Dr Lambert told RTÉ radio’s Today with Sarah McInerney show that the current plans send mixed messages and that Ireland was part of the EU and shared a land border with the UK and people were coming into Ireland, “whether we like it or not.”
Ireland was not an island in the same sense that New Zealand was and it could not be used as a comparison.
“We need to come up with a list of red and green travel zones. We need to come up with solutions from a safety stand point, a psychological stand point and an economic stand point.”
The goal was not elimination of the coronavirus, it was to manage it, he said.

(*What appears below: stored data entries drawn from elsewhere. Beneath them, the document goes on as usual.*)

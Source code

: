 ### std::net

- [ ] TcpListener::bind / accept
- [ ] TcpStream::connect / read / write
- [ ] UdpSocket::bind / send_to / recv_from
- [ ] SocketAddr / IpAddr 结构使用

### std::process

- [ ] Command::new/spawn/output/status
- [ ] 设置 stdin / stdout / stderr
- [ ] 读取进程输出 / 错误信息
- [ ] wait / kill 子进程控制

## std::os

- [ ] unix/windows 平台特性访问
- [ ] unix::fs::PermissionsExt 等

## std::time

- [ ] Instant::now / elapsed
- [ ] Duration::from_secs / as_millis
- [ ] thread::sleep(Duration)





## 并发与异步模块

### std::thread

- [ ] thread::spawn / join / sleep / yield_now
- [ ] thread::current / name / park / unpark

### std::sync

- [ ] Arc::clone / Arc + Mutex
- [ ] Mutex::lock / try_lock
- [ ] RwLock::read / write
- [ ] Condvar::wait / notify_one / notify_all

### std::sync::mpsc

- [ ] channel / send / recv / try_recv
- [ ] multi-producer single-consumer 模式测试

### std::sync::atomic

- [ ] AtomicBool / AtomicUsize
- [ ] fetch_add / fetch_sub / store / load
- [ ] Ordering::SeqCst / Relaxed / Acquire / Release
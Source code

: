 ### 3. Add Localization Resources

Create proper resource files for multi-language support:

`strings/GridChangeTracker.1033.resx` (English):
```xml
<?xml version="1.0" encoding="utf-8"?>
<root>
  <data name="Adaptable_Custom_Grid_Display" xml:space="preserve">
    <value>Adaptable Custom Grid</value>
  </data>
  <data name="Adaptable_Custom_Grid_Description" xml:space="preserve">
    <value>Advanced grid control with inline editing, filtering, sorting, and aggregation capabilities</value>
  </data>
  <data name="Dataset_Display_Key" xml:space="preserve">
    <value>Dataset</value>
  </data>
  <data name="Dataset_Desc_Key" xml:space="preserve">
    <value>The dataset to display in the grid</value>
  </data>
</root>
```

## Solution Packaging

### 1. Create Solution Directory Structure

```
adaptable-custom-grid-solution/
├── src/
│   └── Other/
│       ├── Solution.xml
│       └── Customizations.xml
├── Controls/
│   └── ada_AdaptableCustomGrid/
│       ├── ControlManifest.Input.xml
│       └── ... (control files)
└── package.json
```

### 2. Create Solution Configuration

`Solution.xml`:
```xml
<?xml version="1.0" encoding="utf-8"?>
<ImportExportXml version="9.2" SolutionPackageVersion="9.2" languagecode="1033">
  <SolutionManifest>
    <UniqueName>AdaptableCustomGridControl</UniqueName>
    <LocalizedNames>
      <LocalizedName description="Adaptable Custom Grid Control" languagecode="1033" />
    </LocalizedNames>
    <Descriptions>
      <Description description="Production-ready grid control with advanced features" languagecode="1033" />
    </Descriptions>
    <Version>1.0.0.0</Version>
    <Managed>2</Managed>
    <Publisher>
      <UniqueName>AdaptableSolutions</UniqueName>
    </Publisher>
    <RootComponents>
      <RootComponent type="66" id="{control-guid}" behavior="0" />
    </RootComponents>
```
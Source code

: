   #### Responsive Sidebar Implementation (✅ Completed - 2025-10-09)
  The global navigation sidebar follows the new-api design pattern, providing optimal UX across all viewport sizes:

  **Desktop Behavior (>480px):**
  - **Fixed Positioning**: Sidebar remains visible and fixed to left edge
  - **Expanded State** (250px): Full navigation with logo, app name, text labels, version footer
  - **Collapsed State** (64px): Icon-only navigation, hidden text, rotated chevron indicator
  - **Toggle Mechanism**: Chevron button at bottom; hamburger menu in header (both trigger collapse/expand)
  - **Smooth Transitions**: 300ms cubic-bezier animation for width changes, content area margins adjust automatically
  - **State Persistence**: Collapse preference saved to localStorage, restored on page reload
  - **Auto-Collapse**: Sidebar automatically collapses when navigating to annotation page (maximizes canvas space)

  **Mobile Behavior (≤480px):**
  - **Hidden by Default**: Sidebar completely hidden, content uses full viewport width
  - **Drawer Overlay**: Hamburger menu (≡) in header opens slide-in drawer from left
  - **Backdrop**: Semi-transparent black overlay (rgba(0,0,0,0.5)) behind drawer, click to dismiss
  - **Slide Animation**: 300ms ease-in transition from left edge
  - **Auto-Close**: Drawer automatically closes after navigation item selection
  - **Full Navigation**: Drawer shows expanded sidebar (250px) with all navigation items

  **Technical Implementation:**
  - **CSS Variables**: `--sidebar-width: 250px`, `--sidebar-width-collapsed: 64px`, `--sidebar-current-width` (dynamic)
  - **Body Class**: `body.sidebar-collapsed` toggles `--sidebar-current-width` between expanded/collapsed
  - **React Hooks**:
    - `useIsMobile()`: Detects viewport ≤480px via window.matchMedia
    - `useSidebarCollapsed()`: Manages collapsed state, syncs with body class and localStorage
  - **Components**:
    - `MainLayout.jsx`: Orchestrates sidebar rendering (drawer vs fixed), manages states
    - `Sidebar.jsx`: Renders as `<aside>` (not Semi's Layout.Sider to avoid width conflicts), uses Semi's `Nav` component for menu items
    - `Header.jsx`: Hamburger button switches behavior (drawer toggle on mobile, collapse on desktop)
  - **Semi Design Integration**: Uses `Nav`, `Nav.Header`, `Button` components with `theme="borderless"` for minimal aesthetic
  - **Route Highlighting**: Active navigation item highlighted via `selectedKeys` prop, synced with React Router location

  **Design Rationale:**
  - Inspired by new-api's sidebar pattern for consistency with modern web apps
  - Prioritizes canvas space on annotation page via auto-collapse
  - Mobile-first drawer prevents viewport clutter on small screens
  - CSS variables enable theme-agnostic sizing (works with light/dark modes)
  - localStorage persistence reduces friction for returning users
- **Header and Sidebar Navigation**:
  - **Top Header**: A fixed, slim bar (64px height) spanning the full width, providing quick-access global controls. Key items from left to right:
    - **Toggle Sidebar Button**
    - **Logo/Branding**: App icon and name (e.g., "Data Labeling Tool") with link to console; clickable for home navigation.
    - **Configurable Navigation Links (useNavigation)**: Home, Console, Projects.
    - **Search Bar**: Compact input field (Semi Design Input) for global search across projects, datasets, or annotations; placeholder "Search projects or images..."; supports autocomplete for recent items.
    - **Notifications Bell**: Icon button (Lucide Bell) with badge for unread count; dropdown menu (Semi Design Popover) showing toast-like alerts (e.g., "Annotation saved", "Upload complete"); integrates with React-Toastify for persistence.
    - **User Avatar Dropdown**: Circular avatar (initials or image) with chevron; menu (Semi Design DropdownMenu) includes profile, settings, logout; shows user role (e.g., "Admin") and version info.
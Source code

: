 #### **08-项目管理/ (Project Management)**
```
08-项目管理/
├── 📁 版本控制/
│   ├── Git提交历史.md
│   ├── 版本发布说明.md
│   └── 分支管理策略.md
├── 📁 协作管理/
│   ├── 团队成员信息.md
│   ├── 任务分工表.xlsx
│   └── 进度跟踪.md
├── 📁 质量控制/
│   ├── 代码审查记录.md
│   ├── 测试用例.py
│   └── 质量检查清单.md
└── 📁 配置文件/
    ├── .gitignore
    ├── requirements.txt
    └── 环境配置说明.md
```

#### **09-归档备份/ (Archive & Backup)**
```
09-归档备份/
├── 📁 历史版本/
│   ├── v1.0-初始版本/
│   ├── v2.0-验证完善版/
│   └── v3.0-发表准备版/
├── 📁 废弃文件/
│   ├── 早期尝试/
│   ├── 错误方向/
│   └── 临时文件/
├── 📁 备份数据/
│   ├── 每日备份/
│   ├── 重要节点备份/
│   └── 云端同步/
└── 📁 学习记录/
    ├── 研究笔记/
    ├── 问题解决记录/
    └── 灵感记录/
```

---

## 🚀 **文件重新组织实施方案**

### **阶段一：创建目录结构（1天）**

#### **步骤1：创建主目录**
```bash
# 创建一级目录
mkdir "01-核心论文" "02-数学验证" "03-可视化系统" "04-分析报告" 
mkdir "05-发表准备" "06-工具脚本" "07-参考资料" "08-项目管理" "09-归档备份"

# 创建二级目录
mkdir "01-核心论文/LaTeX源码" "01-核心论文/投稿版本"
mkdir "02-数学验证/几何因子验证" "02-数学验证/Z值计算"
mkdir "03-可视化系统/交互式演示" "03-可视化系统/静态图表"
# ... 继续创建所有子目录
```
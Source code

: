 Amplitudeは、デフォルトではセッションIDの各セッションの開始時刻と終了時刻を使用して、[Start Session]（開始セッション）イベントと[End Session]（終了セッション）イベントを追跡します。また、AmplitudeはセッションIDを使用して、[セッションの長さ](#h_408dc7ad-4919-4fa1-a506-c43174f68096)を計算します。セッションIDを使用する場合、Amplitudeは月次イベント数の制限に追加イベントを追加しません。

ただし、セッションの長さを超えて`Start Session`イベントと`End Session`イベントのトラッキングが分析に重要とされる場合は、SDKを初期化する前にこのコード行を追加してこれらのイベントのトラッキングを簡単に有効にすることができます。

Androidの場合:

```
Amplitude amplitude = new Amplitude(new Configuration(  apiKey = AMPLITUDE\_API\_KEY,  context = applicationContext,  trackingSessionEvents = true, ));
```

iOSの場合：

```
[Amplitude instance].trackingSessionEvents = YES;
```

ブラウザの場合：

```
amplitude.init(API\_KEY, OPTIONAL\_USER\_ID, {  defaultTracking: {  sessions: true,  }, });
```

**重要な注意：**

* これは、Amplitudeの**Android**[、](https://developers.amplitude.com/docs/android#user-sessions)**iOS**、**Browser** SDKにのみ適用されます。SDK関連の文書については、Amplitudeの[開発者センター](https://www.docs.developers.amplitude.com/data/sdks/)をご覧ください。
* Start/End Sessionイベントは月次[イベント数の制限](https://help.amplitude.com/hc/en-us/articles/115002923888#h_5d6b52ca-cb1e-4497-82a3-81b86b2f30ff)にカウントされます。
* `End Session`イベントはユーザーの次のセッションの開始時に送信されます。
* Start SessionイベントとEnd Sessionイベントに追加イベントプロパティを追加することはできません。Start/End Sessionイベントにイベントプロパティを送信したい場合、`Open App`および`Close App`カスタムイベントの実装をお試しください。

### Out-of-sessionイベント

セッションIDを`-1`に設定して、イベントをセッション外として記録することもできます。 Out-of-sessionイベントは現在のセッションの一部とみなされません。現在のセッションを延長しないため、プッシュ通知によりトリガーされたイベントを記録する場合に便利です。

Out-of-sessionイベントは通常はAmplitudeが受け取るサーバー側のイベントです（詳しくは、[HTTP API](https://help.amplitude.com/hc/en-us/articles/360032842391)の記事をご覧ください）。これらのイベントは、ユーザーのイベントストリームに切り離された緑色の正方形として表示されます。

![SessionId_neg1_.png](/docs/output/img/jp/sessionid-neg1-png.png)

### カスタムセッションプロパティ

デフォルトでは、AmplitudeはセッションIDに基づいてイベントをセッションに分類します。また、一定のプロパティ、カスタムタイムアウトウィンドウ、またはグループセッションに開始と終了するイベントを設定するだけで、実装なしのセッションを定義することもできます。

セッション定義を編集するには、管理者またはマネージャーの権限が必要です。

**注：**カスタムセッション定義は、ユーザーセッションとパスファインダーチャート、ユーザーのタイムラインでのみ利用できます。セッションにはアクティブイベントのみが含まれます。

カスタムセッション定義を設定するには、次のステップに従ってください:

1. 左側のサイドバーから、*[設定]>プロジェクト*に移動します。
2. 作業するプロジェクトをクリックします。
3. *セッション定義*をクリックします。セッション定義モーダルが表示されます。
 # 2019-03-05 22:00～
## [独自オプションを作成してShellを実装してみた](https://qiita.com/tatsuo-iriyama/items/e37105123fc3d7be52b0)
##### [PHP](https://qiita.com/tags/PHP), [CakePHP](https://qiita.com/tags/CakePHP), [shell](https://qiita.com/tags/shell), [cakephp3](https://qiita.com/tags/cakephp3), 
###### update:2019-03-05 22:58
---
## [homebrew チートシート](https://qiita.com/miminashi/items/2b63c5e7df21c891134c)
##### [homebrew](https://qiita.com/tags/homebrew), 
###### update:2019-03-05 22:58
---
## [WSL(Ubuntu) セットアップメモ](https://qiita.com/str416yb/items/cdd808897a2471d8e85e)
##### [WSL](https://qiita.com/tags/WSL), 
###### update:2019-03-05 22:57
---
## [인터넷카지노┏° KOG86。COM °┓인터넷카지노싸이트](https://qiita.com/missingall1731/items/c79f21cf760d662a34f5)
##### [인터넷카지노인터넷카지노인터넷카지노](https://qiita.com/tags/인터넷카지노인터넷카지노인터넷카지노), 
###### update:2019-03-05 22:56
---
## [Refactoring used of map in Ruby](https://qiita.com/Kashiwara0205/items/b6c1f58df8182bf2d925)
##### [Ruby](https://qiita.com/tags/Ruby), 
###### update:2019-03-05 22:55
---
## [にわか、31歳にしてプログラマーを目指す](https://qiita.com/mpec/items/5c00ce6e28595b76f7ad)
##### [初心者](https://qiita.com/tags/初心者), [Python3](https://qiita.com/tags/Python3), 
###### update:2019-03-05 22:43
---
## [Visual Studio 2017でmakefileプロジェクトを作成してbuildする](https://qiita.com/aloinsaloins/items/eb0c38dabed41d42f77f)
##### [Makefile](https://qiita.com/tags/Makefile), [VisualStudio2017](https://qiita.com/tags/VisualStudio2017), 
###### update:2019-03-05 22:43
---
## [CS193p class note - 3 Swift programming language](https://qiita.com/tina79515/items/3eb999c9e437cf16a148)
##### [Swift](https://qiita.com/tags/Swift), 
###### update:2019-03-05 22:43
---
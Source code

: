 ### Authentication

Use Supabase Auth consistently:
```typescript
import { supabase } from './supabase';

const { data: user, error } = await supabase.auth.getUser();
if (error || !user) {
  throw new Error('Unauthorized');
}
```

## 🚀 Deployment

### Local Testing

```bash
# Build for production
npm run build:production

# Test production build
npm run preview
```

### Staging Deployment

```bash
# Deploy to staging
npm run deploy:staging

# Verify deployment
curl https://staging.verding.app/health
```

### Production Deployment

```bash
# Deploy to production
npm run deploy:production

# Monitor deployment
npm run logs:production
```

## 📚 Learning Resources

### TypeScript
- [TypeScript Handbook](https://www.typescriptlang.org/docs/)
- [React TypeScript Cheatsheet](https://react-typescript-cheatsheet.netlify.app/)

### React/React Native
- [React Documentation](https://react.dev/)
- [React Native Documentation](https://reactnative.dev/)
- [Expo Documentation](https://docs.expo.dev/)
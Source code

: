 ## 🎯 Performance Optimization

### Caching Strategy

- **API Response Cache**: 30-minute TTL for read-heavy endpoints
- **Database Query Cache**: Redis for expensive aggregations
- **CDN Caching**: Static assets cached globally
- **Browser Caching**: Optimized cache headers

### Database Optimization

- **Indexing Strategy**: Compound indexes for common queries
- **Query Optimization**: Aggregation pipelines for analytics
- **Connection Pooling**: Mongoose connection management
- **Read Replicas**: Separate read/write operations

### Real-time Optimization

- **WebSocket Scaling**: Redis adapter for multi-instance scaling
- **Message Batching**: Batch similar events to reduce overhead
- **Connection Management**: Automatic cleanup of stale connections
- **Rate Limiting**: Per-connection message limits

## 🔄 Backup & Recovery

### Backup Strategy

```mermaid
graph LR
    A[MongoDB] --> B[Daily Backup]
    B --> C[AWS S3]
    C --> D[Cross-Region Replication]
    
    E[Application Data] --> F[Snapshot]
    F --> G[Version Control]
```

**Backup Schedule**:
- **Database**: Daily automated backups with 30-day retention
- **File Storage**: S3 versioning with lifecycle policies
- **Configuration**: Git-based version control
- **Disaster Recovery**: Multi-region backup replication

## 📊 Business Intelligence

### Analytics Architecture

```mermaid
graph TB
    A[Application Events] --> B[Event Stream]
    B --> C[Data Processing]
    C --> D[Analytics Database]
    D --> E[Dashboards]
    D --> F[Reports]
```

“This might be a three year thing.”
Dr Lambert called for a plan containing sharp, precise details with a clear message. There were many reasons why people might need to travel and people needed to be educated on the dangers of Covid-19 at all levels, including house parties.
He said he personally had chosen not to travel abroad this year.
“We all need to be part of a solution that makes sense and prevents further spread of the virus.”
The Government cannot mandate or legislate good behaviour which was why educating people on the dangers of missed cases was important, he said.
On the same programme Dublin GP Maitiu Ó Tuathail, described the current situation as “hugely confusing.”
The mixed message was completely wrong. Essential travel should be clearly defined and a mandatory two-week quarantine should be imposed.
Dr Ó Tuathail said that GPs were seeing a slow but steady increase in patients with Covid-19 symptoms associated with overseas travel.
The green list was due to be published today but has since been delayed.
Cabinet was set to discuss the list on Monday and then the July stimulus package on Tuesday. However, Taoiseach Micheál Martin was kept at an EU leaders summit overnight, pushing back the government's timetable this week.
Cabinet could agree a list of under 20 countries that have low rates of Covid-19 but the government is still insisting non-essential travel should be avoided.